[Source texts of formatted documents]
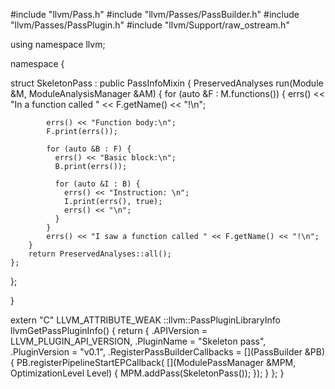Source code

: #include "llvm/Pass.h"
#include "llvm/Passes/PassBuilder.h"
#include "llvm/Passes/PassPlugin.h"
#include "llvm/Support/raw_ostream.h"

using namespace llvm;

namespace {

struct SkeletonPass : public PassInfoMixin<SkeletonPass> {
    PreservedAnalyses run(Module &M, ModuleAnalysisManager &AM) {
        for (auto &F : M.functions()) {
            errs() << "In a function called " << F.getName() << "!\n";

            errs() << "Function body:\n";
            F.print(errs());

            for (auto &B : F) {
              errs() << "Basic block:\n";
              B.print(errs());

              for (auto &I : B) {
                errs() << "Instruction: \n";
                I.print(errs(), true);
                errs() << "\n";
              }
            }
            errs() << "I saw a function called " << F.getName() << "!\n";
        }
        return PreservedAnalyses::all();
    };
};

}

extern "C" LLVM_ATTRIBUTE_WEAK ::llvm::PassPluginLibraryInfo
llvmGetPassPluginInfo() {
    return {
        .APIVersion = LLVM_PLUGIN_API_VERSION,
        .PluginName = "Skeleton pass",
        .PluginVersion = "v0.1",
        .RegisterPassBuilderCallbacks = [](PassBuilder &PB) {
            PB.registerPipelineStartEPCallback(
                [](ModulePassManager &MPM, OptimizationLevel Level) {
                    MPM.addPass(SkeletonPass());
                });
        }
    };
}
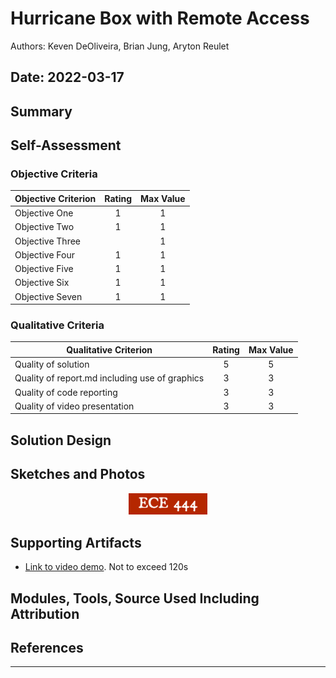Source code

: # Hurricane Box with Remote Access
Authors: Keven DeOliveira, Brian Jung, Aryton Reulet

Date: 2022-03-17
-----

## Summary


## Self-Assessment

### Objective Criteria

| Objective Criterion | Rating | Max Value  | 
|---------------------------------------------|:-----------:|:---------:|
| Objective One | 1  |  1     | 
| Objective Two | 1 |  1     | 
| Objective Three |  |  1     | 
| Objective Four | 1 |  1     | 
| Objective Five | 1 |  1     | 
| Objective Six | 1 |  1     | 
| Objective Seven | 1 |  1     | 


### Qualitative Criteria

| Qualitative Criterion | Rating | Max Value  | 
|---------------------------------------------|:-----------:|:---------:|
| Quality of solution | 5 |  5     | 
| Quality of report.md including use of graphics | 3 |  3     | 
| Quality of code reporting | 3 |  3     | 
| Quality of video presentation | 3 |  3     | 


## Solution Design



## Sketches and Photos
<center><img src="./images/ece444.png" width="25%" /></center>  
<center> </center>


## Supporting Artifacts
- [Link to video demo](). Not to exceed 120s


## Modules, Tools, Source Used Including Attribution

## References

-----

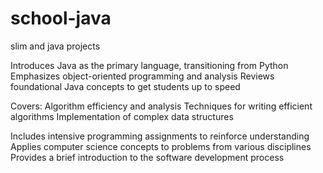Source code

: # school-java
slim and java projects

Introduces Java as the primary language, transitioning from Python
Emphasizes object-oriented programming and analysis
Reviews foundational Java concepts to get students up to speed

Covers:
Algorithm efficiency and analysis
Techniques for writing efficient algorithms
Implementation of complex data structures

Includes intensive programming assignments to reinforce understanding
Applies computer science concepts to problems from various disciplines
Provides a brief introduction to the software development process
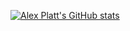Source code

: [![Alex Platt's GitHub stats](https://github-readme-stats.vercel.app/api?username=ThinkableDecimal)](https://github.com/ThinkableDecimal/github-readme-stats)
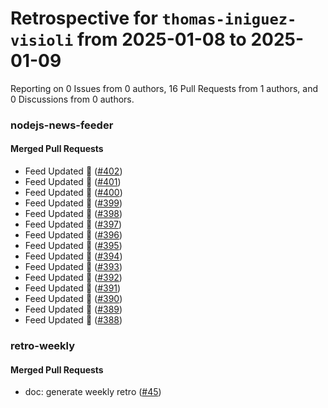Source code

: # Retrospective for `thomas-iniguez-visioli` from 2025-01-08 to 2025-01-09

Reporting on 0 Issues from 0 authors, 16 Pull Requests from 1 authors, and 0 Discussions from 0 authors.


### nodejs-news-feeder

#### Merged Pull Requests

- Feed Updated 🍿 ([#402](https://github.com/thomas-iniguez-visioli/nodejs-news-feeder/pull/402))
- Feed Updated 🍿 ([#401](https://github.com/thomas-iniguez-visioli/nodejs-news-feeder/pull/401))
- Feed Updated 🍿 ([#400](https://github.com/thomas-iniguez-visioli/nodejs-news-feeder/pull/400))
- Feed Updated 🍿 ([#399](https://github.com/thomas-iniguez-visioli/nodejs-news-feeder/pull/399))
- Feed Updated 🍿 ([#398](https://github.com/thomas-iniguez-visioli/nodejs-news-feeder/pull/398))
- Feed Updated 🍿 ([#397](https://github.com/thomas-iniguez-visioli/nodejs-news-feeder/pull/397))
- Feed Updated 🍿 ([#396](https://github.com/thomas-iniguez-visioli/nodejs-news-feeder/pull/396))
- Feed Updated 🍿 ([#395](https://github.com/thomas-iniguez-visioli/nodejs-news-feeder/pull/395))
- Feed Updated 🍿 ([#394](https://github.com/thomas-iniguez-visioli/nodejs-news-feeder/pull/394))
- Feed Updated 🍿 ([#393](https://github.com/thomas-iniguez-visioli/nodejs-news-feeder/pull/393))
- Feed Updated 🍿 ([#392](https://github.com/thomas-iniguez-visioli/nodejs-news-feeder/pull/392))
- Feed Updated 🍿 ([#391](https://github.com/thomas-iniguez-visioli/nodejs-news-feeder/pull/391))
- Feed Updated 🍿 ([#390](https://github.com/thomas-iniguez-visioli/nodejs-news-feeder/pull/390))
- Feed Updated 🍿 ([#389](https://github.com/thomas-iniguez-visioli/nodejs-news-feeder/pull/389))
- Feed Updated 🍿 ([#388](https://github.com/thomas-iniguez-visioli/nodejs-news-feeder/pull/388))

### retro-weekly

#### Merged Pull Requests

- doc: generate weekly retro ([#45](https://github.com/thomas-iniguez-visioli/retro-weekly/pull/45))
--
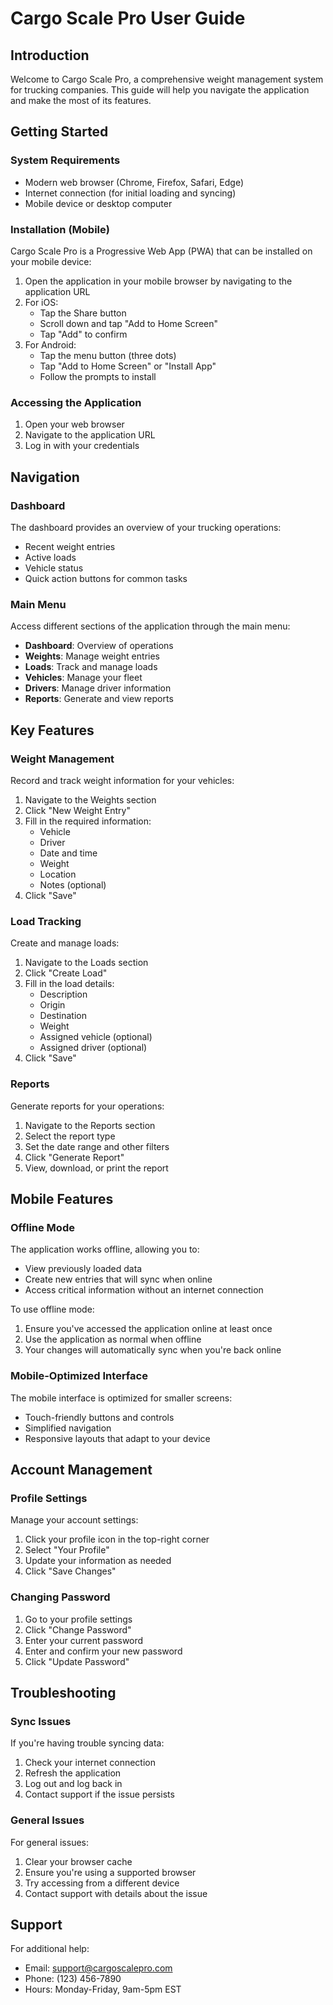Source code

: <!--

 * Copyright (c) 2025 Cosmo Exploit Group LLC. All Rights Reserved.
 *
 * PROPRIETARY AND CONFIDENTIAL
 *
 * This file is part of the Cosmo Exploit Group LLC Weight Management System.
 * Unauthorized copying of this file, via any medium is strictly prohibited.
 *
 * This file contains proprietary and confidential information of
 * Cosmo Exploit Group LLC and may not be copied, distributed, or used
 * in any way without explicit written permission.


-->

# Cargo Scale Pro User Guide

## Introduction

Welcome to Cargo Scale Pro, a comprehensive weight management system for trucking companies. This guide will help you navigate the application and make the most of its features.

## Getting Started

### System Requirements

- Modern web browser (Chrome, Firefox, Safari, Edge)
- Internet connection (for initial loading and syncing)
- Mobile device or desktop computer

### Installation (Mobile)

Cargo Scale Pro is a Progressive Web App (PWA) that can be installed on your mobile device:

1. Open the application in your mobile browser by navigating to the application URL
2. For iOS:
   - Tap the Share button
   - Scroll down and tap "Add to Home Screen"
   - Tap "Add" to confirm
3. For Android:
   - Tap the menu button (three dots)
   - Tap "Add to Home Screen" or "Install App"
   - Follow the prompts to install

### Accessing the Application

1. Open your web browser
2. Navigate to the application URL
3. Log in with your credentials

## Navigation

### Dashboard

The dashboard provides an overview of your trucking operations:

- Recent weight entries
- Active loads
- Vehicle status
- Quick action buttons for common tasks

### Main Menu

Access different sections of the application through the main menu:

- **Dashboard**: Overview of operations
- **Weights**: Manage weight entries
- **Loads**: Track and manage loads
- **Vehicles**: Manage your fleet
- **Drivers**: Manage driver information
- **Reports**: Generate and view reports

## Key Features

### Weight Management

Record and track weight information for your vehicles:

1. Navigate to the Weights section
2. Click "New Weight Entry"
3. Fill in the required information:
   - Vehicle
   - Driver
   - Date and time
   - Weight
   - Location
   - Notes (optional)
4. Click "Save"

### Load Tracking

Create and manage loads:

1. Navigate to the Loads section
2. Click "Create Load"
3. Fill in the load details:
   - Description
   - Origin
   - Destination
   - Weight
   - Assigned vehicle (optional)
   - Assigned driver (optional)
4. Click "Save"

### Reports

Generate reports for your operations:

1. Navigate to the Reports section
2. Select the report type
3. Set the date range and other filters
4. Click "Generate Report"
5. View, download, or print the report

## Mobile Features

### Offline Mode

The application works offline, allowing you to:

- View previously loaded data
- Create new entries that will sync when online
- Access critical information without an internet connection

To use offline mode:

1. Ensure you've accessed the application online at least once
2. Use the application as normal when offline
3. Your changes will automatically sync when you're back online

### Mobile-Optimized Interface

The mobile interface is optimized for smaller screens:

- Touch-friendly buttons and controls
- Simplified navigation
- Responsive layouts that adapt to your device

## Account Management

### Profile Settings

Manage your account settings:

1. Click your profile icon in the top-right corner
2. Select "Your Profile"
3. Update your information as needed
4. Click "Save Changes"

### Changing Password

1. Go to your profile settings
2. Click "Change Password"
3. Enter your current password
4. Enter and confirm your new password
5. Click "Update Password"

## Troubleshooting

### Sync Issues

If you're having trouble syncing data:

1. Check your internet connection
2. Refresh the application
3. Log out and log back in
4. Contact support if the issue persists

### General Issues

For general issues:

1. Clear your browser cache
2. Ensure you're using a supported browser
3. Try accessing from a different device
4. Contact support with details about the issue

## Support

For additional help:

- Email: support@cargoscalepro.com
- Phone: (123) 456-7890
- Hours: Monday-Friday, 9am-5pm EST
* * *
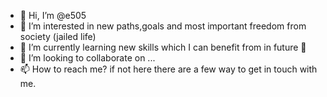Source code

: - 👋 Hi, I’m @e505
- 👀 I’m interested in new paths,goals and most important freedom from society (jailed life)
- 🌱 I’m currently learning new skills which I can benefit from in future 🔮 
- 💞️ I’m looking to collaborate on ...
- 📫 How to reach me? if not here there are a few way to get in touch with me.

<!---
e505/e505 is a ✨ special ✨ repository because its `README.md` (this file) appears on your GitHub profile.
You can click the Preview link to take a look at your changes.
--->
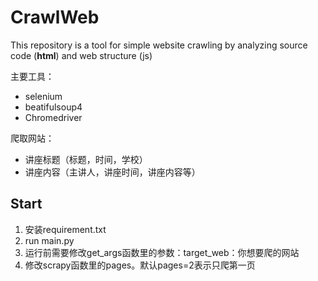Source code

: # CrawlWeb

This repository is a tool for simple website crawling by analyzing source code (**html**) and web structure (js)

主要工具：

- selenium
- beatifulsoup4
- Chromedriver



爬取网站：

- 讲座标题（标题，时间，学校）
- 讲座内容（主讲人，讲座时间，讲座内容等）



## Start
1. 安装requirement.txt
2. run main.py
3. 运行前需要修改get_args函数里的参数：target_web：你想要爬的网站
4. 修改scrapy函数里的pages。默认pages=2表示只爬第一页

#### TASK BRIEF
For this exercise, set down the lines in the entries above from the one with "- 🌱 I’m currently" through the one with "4. 修改scrapy函数里的pages。默认pages=2表示只爬第一页" exactly as written, without any pictures.

#### SOLUTION FOR THIS EXERCISE
- 🌱 I’m currently learning new skills which I can benefit from in future 🔮 
- 💞️ I’m looking to collaborate on ...
- 📫 How to reach me? if not here there are a few way to get in touch with me.

<!---
e505/e505 is a ✨ special ✨ repository because its `README.md` (this file) appears on your GitHub profile.
You can click the Preview link to take a look at your changes.
--->
Source code

: # CrawlWeb

This repository is a tool for simple website crawling by analyzing source code (**html**) and web structure (js)

主要工具：

- selenium
- beatifulsoup4
- Chromedriver



爬取网站：

- 讲座标题（标题，时间，学校）
- 讲座内容（主讲人，讲座时间，讲座内容等）



## Start
1. 安装requirement.txt
2. run main.py
3. 运行前需要修改get_args函数里的参数：target_web：你想要爬的网站
4. 修改scrapy函数里的pages。默认pages=2表示只爬第一页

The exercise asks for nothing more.